Copy each line below holding "headers".

- _Supplied entries_:
*-*-*
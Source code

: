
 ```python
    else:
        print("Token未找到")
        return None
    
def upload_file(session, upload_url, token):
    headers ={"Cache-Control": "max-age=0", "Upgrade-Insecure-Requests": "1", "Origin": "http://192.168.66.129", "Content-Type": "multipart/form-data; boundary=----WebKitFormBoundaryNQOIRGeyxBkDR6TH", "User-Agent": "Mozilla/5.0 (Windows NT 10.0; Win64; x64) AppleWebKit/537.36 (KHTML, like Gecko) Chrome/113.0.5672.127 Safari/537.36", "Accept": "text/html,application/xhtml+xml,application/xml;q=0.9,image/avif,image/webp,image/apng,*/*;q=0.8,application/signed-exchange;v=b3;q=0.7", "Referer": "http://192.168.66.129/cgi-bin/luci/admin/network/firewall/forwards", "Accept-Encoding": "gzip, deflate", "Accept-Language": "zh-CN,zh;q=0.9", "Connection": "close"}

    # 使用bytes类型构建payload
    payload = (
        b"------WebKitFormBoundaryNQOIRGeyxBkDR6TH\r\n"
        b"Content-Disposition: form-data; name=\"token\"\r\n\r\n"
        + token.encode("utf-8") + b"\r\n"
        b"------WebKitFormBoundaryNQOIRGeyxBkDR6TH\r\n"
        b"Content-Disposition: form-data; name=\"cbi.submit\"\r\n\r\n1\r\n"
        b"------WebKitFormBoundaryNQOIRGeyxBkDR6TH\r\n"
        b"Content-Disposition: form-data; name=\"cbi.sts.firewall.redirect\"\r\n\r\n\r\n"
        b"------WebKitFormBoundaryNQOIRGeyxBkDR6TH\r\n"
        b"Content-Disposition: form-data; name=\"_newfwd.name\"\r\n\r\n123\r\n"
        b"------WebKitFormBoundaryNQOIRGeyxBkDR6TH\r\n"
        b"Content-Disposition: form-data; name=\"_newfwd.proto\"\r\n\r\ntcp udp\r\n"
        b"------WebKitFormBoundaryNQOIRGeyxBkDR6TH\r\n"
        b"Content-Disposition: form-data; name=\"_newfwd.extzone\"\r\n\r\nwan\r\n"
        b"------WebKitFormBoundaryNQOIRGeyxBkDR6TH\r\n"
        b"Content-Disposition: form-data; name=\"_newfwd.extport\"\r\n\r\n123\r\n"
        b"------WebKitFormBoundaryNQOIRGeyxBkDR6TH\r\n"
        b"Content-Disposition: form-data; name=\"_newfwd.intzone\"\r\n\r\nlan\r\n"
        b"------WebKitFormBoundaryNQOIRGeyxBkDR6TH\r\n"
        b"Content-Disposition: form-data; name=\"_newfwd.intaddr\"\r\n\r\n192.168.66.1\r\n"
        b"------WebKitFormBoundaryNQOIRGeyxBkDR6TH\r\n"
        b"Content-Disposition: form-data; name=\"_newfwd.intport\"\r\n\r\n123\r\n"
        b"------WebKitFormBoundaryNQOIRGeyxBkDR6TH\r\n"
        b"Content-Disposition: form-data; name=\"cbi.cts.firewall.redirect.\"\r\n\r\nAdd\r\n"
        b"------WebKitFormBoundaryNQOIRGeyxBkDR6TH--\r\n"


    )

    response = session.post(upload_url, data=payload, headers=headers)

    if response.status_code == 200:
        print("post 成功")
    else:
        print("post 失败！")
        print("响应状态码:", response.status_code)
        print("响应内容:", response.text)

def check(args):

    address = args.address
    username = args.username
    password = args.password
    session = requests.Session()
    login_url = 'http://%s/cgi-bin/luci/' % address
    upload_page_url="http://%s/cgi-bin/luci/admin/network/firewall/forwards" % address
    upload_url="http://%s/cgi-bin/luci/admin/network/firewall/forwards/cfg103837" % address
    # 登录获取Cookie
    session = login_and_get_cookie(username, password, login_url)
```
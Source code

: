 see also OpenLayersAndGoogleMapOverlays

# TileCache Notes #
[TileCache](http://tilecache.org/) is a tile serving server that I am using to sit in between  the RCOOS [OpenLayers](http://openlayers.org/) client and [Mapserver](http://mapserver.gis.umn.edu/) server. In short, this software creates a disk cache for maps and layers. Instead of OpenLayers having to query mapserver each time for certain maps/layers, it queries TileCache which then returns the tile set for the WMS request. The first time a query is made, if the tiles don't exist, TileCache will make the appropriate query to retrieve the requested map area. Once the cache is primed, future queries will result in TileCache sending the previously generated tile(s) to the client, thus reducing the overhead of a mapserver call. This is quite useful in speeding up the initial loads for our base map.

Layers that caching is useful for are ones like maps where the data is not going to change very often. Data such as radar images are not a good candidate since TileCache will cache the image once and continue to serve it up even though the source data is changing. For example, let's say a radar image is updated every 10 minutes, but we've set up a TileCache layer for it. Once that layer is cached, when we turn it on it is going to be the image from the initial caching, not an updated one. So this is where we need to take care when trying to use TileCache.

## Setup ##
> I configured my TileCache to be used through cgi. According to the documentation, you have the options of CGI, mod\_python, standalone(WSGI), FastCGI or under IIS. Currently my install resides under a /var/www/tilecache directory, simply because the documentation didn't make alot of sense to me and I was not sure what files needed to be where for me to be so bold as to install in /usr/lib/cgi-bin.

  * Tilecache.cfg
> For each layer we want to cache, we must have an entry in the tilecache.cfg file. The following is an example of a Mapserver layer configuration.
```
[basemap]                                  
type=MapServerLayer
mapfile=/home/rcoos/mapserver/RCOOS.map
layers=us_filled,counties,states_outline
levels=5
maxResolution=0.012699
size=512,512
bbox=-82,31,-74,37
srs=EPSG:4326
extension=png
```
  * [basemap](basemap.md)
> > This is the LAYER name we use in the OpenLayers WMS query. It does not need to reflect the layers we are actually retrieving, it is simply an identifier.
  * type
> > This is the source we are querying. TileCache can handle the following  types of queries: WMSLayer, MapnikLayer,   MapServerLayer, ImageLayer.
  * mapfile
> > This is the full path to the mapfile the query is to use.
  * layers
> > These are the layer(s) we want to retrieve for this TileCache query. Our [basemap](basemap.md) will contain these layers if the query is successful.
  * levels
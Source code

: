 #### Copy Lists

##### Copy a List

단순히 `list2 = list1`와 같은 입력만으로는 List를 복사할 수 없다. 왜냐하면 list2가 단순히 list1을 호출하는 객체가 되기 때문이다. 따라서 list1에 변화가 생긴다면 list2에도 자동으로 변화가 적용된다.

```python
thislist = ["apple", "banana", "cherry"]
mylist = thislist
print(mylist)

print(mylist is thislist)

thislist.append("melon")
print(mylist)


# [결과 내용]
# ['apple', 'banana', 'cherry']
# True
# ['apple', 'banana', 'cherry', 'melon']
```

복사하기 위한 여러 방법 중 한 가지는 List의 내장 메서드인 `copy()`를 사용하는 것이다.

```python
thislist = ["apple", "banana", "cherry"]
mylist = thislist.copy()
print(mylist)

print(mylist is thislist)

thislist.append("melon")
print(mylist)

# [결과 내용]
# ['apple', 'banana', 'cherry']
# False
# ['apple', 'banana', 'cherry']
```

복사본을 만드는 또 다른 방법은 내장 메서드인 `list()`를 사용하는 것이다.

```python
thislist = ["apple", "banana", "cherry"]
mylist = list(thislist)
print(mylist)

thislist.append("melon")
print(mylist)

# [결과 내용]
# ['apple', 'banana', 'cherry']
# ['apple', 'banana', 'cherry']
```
*-*-*
- _Answer box_:
    headers ={"Cache-Control": "max-age=0", "Upgrade-Insecure-Requests": "1", "Origin": "http://192.168.66.129", "Content-Type": "multipart/form-data; boundary=----WebKitFormBoundaryNQOIRGeyxBkDR6TH", "User-Agent": "Mozilla/5.0 (Windows NT 10.0; Win64; x64) AppleWebKit/537.36 (KHTML, like Gecko) Chrome/113.0.5672.127 Safari/537.36", "Accept": "text/html,application/xhtml+xml,application/xml;q=0.9,image/avif,image/webp,image/apng,*/*;q=0.8,application/signed-exchange;v=b3;q=0.7", "Referer": "http://192.168.66.129/cgi-bin/luci/admin/network/firewall/forwards", "Accept-Encoding": "gzip, deflate", "Accept-Language": "zh-CN,zh;q=0.9", "Connection": "close"}
    response = session.post(upload_url, data=payload, headers=headers)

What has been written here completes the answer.